▸ PROBLEM TO SOLVE
In the records below, locate the line containing "- 1.2. For new", then output that line and all later lines exactly, through the last one.

Saved data entries
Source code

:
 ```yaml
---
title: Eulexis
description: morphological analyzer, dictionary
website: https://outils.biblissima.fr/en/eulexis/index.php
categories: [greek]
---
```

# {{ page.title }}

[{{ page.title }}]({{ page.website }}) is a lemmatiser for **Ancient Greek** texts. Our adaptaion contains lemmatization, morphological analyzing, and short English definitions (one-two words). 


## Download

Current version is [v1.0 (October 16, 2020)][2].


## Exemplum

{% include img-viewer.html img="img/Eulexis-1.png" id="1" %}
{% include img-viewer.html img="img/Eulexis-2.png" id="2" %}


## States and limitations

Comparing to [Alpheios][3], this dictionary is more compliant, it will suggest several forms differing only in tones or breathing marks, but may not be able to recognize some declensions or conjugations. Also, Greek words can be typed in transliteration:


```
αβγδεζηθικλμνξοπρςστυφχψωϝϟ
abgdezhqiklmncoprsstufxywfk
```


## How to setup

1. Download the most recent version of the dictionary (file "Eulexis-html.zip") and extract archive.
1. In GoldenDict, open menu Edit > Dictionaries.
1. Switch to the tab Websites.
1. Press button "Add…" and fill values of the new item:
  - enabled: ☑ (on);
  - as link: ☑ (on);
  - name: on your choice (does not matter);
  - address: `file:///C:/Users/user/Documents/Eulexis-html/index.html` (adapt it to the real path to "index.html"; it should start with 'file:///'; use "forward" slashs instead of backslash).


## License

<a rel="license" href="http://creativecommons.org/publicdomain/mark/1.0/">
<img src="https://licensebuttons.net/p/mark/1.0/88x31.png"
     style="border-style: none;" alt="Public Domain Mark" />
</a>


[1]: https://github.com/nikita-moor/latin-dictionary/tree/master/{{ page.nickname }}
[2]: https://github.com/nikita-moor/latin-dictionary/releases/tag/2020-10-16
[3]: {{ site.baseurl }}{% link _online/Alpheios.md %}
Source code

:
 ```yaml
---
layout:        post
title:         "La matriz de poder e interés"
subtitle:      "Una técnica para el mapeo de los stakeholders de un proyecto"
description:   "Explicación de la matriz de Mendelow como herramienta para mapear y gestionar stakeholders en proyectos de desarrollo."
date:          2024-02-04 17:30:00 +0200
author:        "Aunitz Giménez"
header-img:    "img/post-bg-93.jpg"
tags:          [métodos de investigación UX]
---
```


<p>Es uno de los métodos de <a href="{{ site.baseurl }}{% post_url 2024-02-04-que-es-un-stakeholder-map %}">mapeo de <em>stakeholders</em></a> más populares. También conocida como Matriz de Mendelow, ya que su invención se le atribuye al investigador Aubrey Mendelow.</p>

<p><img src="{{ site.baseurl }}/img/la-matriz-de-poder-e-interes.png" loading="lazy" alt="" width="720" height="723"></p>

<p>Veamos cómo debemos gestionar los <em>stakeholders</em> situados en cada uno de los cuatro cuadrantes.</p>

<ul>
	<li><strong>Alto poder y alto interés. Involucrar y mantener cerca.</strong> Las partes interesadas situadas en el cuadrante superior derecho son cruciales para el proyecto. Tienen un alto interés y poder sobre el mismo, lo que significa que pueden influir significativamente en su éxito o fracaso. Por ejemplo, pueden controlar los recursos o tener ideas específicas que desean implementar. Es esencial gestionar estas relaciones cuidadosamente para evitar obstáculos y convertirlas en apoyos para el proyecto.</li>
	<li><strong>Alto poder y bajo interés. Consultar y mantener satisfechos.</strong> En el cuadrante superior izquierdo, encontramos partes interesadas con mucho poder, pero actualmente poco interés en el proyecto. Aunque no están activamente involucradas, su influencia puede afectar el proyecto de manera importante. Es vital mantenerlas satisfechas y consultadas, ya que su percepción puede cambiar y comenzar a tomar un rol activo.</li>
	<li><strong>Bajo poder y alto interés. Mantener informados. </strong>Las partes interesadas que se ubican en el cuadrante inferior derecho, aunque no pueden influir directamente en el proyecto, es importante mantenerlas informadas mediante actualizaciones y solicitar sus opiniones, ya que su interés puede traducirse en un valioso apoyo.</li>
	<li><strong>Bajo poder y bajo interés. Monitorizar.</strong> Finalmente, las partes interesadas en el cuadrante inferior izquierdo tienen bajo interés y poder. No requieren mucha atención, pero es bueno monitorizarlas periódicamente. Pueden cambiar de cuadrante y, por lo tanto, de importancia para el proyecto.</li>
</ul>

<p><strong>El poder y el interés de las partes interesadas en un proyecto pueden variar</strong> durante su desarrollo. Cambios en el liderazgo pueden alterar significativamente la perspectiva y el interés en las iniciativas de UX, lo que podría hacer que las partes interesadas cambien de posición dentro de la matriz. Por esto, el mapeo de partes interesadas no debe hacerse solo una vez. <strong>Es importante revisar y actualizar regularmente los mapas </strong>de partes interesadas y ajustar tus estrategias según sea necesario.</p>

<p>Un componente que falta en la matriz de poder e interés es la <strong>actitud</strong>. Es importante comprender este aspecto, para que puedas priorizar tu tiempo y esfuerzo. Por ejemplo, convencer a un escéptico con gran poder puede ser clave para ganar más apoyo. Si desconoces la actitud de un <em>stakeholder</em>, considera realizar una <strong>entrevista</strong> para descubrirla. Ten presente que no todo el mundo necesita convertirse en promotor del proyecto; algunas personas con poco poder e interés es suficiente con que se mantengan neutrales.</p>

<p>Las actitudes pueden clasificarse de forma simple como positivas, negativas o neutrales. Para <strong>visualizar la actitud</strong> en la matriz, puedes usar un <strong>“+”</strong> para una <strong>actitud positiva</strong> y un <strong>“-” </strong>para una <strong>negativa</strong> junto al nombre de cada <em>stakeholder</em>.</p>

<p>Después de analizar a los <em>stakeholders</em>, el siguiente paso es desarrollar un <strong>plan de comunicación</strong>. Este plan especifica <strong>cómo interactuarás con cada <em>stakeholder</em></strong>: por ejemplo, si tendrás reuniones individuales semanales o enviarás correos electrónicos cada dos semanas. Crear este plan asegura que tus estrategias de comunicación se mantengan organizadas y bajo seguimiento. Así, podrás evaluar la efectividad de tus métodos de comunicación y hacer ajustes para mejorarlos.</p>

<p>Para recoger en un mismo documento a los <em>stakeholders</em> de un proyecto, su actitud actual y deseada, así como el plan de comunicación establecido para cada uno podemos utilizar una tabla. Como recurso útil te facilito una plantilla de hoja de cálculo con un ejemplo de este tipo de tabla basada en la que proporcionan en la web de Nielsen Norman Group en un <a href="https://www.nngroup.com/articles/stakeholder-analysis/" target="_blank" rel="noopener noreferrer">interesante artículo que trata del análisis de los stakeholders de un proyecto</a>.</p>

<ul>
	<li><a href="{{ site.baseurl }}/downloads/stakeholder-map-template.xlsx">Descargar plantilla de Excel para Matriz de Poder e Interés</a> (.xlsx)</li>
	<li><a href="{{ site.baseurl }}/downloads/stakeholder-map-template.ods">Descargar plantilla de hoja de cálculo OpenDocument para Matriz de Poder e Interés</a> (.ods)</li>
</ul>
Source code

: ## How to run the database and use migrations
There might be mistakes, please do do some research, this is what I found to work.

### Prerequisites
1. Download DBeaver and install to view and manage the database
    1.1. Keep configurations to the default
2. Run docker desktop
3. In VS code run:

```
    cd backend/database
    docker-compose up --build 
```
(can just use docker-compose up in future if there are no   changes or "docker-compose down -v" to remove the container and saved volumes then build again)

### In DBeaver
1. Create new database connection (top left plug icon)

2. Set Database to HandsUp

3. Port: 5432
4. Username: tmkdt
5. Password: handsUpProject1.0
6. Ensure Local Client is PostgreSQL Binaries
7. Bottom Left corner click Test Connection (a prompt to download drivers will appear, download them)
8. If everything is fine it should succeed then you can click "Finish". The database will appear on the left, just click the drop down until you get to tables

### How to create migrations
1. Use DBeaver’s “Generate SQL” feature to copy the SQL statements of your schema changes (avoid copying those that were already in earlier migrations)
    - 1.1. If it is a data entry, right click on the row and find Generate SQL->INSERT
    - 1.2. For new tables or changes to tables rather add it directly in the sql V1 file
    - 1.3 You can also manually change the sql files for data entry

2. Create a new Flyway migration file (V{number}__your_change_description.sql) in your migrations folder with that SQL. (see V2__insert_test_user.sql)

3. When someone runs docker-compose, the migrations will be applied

▸ COMPLETED TASK
    - 1.2. For new tables or changes to tables rather add it directly in the sql V1 file
    - 1.3 You can also manually change the sql files for data entry

2. Create a new Flyway migration file (V{number}__your_change_description.sql) in your migrations folder with that SQL. (see V2__insert_test_user.sql)

3. When someone runs docker-compose, the migrations will be applied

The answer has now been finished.